NimoShake, also known as DynamoShake, is a data synchronization tool developed by Alibaba Cloud. You can use this tool to migrate an Amazon DynamoDB database to ApsaraDB for MongoDB.

Prerequisites

An ApsaraDB for MongoDB instance is created. For more information, see Create a replica set instance or Create a sharded cluster instance.

Background information

This topic describes how to use NimoShake.

NimoShake is used to migrate data from an Amazon DynamoDB database. The destination must be an ApsaraDB for MongoDB instance.For more information, see NimoShake overview.

Precautions

Resources of the source and destination databases are occupied during full data migration. This may increase the load of the database servers. If you attempt to migrate a large volume of data or if the server specifications are insufficient, the databases may be overloaded or become unavailable. Before you migrate data, evaluate the performance of the source and destination databases. We recommend that you migrate data during off-peak hours.

Terms

  • Resumable upload: In a resumable upload task, data is split into multiple chunks. When transmission is interrupted due to network failures or other causes, the task can be resumed from where it was left off rather than restarting from the beginning.
    Note Resumable upload is supported in incremental migration, but not in full migration. If an incremental migration task is interrupted due to disconnection and the connection is recovered within a short time range, the task can be resumed. In some cases such as a long-period disconnection or the loss of a previous checkpoint, a full migration may be triggered.
  • Checkpoint: Resumable upload is based on checkpoints. Default checkpoints are written to the ApsaraDB for MongoDB database named dynamo-shake-checkpoint. Each collection records a checkpoint list and the status_table collection records whether the current task is a full or incremental migration.

NimoShake features

NimoShake performs full migration the first time and then incremental migration.

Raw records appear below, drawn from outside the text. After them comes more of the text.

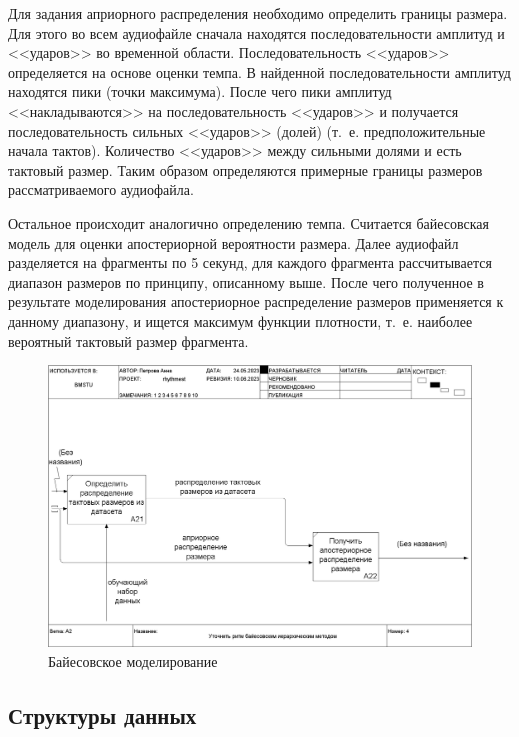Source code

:\newpage

Для задания априорного распределения необходимо определить границы размера. Для этого во всем аудиофайле сначала находятся последовательности амплитуд и <<ударов>> во временной области. Последовательность <<ударов>> определяется на основе оценки темпа. В найденной последовательности амплитуд находятся пики (точки максимума). После чего пики амплитуд <<накладываются>> на последовательность <<ударов>> и получается последовательность сильных <<ударов>> (долей) (т.~е. предположительные начала тактов). Количество <<ударов>> между сильными долями и есть тактовый размер. Таким образом определяются примерные границы размеров рассматриваемого аудиофайла.

Остальное происходит аналогично определению темпа. Считается байесовская модель для оценки апостериорной вероятности размера. Далее аудиофайл разделяется на фрагменты по 5 секунд, для каждого фрагмента рассчитывается диапазон размеров по принципу, описанному выше. После чего полученное в результате моделирования апостериорное распределение размеров применяется к данному диапазону, и ищется максимум функции плотности, т.~е. наиболее вероятный тактовый размер фрагмента.

\begin{figure}[h]
	\centering
	\includegraphics[scale=0.25]{inc/img/rhythm_idef/04_A2.png}
	\caption{Байесовское моделирование}
	\label{img:rhythm_3}
\end{figure}

\clearpage

\subsection{Структуры данных}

  • Full migration: contains data migration and index migration. The following figure shows the basic architecture of full migration. Full migration architecture
    • Data migration: NimoShake uses multiple concurrent threads to pull source data, as shown in the following figure.Data migration
      Thread Description
      Fetcher
      Calls the protocol conversion driver provided by Amazon to capture data in the source collection in batches and then place the batches into queues until all source data is captured.
      Note Only one fetcher thread is provided.
      Parser
      Reads data from queues and parses data into the BSON structure. After data is parsed, the parser thread writes data to queues of the executor thread as entries. Multiple parser threads can be started and the default value is 2. You can specify the number of parser threads through the FullDocumentParser parameter.
      Executor
      Pulls data from queues and then aggregates and writes data to the ApsaraDB for MongoDB database. Up to 16 MB data in 1,024 entries can be aggregated. Multiple executor threads can be started and the default value is 4. You can specify the number of executor threads through the FullDocumentConcurrency parameter.
    • Index migration: NimoShake writes indexes after data migration is complete. Indexes include self-contained indexes and user-created indexes.
      • Self-contained indexes: If you have both a partition key and a sort key, NimoShake creates a unique composite index and writes the index to the ApsaraDB for MongoDB database. NimoShake also creates a hash index for the partition key and writes the index to the ApsaraDB for MongoDB database. If you have only a partition key, NimoShake writes a hash index and a unique index to the ApsaraDB for MongoDB database.
      • User-created indexes: If you have a user-created index, NimoShake creates a hash index based on the primary key and writes the index to the ApsaraDB for MongoDB database.
  • Incremental migration: NimoShake migrates data but not the generated indexes. The following figure shows the basic architecture of incremental migration.Incremental migration architecture
    Thread Description
    Fetcher
    Senses the changes of shards in a stream.
    Manager
    Sends messages or creates a dispatcher to process messages. One shard corresponds to one dispatcher.
    Dispatcher
    Pulls incremental data from the source. In resumable upload, data is pulled from the last checkpoint instead of the very beginning.
    Batcher
    Parses and encapsulates the incremental data pulled from the dispatcher thread.
    Executor
    Writes the encapsulated data to the ApsaraDB for MongoDB database and updates the checkpoint.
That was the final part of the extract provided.